Counts 14 & 15 – Theft by False Pretenses - 300 East Anthony Way and 705 North C Street


                        In August 1994, appellant induced Charles Krischer to purchase a residence at 300 East Anthony Way, Lompoc.  Appellant represented that the house was worth $170,000 and that he could buy it for $150,000 if they each put up $15,000.   Krischer paid appellant $15,000, obtained a $120,000 loan secured by a deed of trust, and executed a $20,000 promissory note secured by a second trust deed in favor of Vista Nirvana, Inc.  Appellant said the $20,000 note was repayment for money appellant had advanced for the purchase.   

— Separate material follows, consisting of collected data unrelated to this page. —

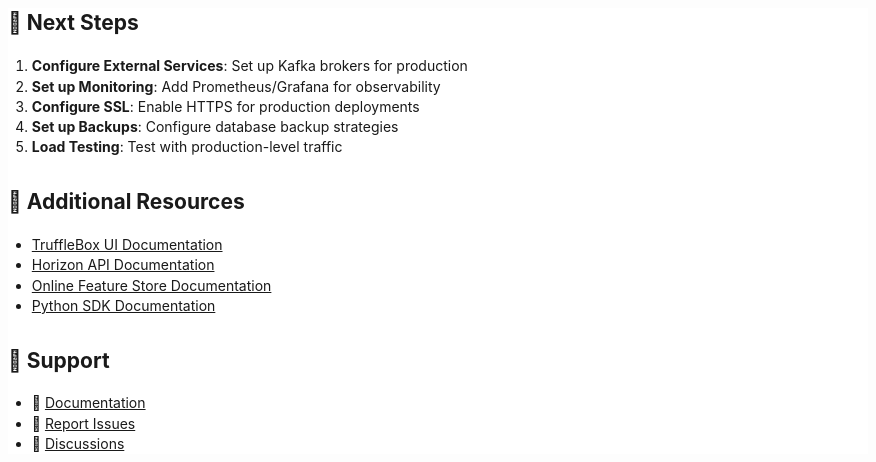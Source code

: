## 🎯 Next Steps

1. **Configure External Services**: Set up Kafka brokers for production
2. **Set up Monitoring**: Add Prometheus/Grafana for observability
3. **Configure SSL**: Enable HTTPS for production deployments
4. **Set up Backups**: Configure database backup strategies
5. **Load Testing**: Test with production-level traffic

## 📖 Additional Resources

- [TruffleBox UI Documentation](./trufflebox-ui/README.md)
- [Horizon API Documentation](./horizon/README.md)
- [Online Feature Store Documentation](./online-feature-store/README.md)
- [Python SDK Documentation](./py-sdk/README.md)

## 🤝 Support

- 📖 [Documentation](https://github.com/Meesho/BharatMLStack)
- 🐛 [Report Issues](https://github.com/Meesho/BharatMLStack/issues)
- 💬 [Discussions](https://github.com/Meesho/BharatMLStack/discussions)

                        It was later discovered that appellant did not put up $15,000 for the purchase.  Appellant bought the property on August 19, 1994, and sold it to Krischer the same day at an inflated price.  Appellant used a double escrow in which his company, Vista Nirvana, Inc., acted as a straw man to defraud Krischer. 


                        After escrow closed on the Anthony Way property, appellant advised Krischer to buy a triplex at 705 North C Street, Lompoc for $165,000.  Krischer assumed an existing loan for $123,000 and was told by appellant to execute a $25,000 promissory note in favor of Vista Nirvana, Inc. secured by a deed of trust.  The property was owned by appellant's employee, Kevin Leonard, who purchased the property a few weeks earlier for $127,000.  Using Leonard as a straw man, appellant resold the property to Krischer at a marked up price. 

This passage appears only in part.